The built environment is one of the greatest sources of greenhouse emissions. The most significant emissions are associated with the energy consumption of buildings during use. The energy efficiency of buildings is influenced with design and implementation, but also through material choices. Therefore, the construction material industry plays an important role in controlling climate change through not only the properties of the manufactured products, but also through the climate impact from their manufacturing processes.
Energy efficiency is on everyone’s minds
The emission sources of the built environment are from manufacturing, construction work, energy use, maintenance, repairs and ultimately demolition and handling demolition waste. Approximately 60 percent of the carbon dioxide emissions during building life-cycles are from producing the energy required during their use – heating, cooling and electricity.
Therefore, improving energy efficiency of buildings has a very important impact on reducing climate emissions. Efficient, correctly designed and implemented thermal insulation, which uses responsibly produced sustainable insulation materials, is an important method for ensuring buildings are energy efficient.
Long-lasting, sustainably produced materials
The durability of building materials during use and their potential maintenance needs are also central in controlling the environmental impacts during their life-cycles. The better the product preserves its desired properties and the less it requires maintenance, the better it is for the environment and climate. It is important, for example, that the chosen insulation material maintains its insulation capability and dimensions throughout the entire life-cycle of the building despite the variations in temperature and humidity. Stone wool is a good example of an insulation material with this capability.
Although the energy consumption of a building during use is significantly higher than it is for manufacturing insulation material, we at Paroc also continuously work to reduce carbon emissions from manufacturing.
Finland has set a very aggressive goal to achieve carbon neutrality already in 2035. As a part of the construction industry, we are ready to carry our responsibility and support this goal.
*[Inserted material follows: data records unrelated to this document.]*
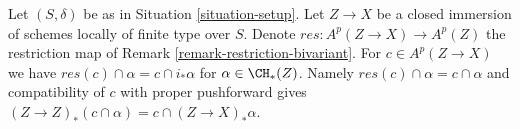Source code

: \begin{remark}
\label{remark-res-push}
Let $(S, \delta)$ be as in Situation \ref{situation-setup}.
Let $Z \to X$ be a closed immersion of schemes locally of
finite type over $S$. Denote $res : A^p(Z \to X) \to A^p(Z)$
the restriction map of Remark \ref{remark-restriction-bivariant}.
For $c \in A^p(Z \to X)$ we have
$res(c) \cap \alpha = c \cap i_*\alpha$ for $\alpha \in \CH_*(Z)$.
Namely $res(c) \cap \alpha = c \cap \alpha$
and compatibility of $c$ with proper pushforward
gives $(Z \to Z)_*(c \cap \alpha) = c \cap (Z \to X)_*\alpha$.
\end{remark}






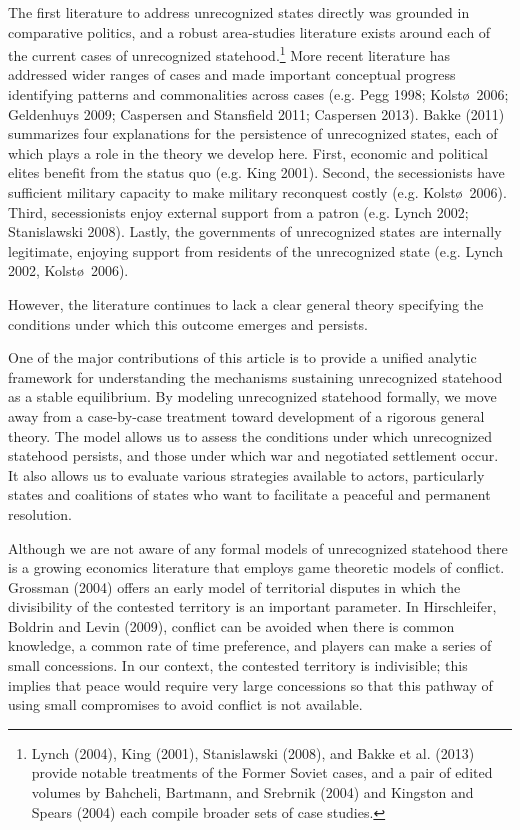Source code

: \documentclass[11pt,letterpaper, notitlepage]{article}
\begin{document}
The first literature to address unrecognized states directly was grounded in comparative politics, and a robust area-studies literature exists around each of the current cases of unrecognized statehood.\footnote{Lynch (2004), King (2001), Stanislawski (2008), and Bakke et al. (2013) provide notable treatments of the Former Soviet cases, and a pair of edited volumes by Bahcheli, Bartmann, and Srebrnik (2004) and Kingston and Spears (2004) each compile broader sets of case studies.} More recent literature has addressed wider ranges of cases and made important conceptual progress identifying patterns and commonalities across cases (e.g. Pegg 1998; Kolst\o \ 2006; Geldenhuys 2009; Caspersen and Stansfield 2011; Caspersen 2013). Bakke (2011) summarizes four explanations for the persistence of unrecognized states, each of which plays a role in the theory we develop here. First, economic and political elites benefit from the status quo (e.g. King 2001). Second, the secessionists have sufficient military capacity to make military reconquest costly (e.g. Kolst\o \ 2006). Third, secessionists enjoy external support from a patron (e.g. Lynch 2002; Stanislawski 2008). Lastly, the governments of unrecognized states are internally legitimate, enjoying support from residents of the unrecognized state (e.g. Lynch 2002, Kolst\o \ 2006).

However, the literature continues to lack a clear general theory specifying the conditions under which this outcome emerges and persists. 

One of the major contributions of this article is to provide a unified analytic framework for understanding the mechanisms sustaining unrecognized statehood as a stable equilibrium. By modeling unrecognized statehood formally, we move away from a case-by-case treatment toward development of a rigorous general theory. The model allows us to assess the conditions under which unrecognized statehood persists, and those under which war and negotiated settlement occur. It also allows us to evaluate various strategies available to actors, particularly states and coalitions of states who want to facilitate a peaceful and permanent resolution.

Although we are not aware of any formal models of unrecognized statehood there is a growing economics literature that employs game theoretic models of conflict. Grossman (2004) offers an early model of territorial disputes in which the divisibility of the contested territory is an important parameter. In Hirschleifer, Boldrin and Levin (2009), conflict can be avoided when there is common knowledge, a common rate of time preference, and players can make a series of small concessions. In our context, the contested territory is indivisible; this implies that peace would require very large concessions so that this pathway of using small compromises to avoid conflict is not available.
\end{document}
From a waste producer to an efficient utilizer of waste materials
Building has been identified as a significant waste producer – in Finland, for example, construction and demolition generate approximately 33 percent of the total generated waste. Solutions for the problem have been systematically sought by improving the efficiency of recycling and reuse on both the company and industry level.
A good example of a focus on developing reuse is the Geodesign project implemented by the University of Oulu and the University of Lapland. The project, which ended in May, promoted the reuse of manufacturing waste as a raw material in geopolymer and sought new applications of geopolymer. Geopolymer is similar to concrete, withstands very high temperatures and it can be made out of several industrial by-products. The promising research work is now being continued in the form of the WOOL2LOOP project, which is supported by the EU. The project focuses exclusively on the reuse of mineral wool waste produced by the construction industry.
Political will and seamless cooperation in the industry is needed
There is still a way to go to reach ideal conditions in the construction industry. Establishing an efficient recycling system requires both political will and the seamless cooperation in the industry, regulation and solutions for handling harmful materials unsuitable for recycling.
The waste materials from construction have enormous potential and it would be highly desirable for preserving natural resources, controlling climate change and the economy that they could be reused. Instead of waste, the perception should be that we have a valuable raw material for multiple applications and a source of inspiration for innovations.